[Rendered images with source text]
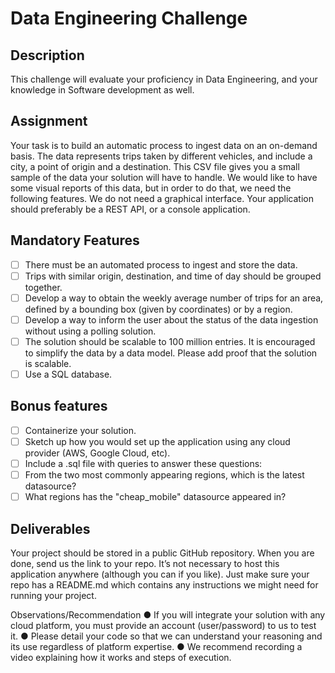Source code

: # Data Engineering Challenge

## Description

This challenge will evaluate your proficiency in Data Engineering, and your knowledge in
Software development as well.

## Assignment

Your task is to build an automatic process to ingest data on an on-demand basis. The data
represents trips taken by different vehicles, and include a city, a point of origin and a destination.
This CSV file gives you a small sample of the data your solution will have to handle. We would
like to have some visual reports of this data, but in order to do that, we need the following
features.
We do not need a graphical interface. Your application should preferably be a REST API, or a
console application.

## Mandatory Features

- [ ] There must be an automated process to ingest and store the data.
- [ ] Trips with similar origin, destination, and time of day should be grouped together.
- [ ] Develop a way to obtain the weekly average number of trips for an area, defined by a
bounding box (given by coordinates) or by a region.
- [ ] Develop a way to inform the user about the status of the data ingestion without using a
polling solution.
- [ ] The solution should be scalable to 100 million entries. It is encouraged to simplify the
data by a data model. Please add proof that the solution is scalable.
- [ ] Use a SQL database.

## Bonus features

- [ ] Containerize your solution.
- [ ] Sketch up how you would set up the application using any cloud provider (AWS, Google
Cloud, etc).
- [ ] Include a .sql file with queries to answer these questions:
- [ ] From the two most commonly appearing regions, which is the latest datasource?
- [ ] What regions has the "cheap_mobile" datasource appeared in?

## Deliverables

Your project should be stored in a public GitHub repository. When you are done, send us the link
to your repo.
It’s not necessary to host this application anywhere (although you can if you like). Just make
sure your repo has a README.md which contains any instructions we might need for running
your project.

Observations/Recommendation
● If you will integrate your solution with any cloud platform, you must provide an account
(user/password) to us to test it.
● Please detail your code so that we can understand your reasoning and its use regardless
of platform expertise.
● We recommend recording a video explaining how it works and steps of execution.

REQUIREMENT: Set down exactly the lines beginning at the one that holds "Cloud, etc)." and ending with the last line of the data.

EXERCISE OUTPUT:
Cloud, etc).
- [ ] Include a .sql file with queries to answer these questions:
- [ ] From the two most commonly appearing regions, which is the latest datasource?
- [ ] What regions has the "cheap_mobile" datasource appeared in?

## Deliverables

Your project should be stored in a public GitHub repository. When you are done, send us the link
to your repo.
It’s not necessary to host this application anywhere (although you can if you like). Just make
sure your repo has a README.md which contains any instructions we might need for running
your project.

Observations/Recommendation
● If you will integrate your solution with any cloud platform, you must provide an account
(user/password) to us to test it.
● Please detail your code so that we can understand your reasoning and its use regardless
of platform expertise.
● We recommend recording a video explaining how it works and steps of execution.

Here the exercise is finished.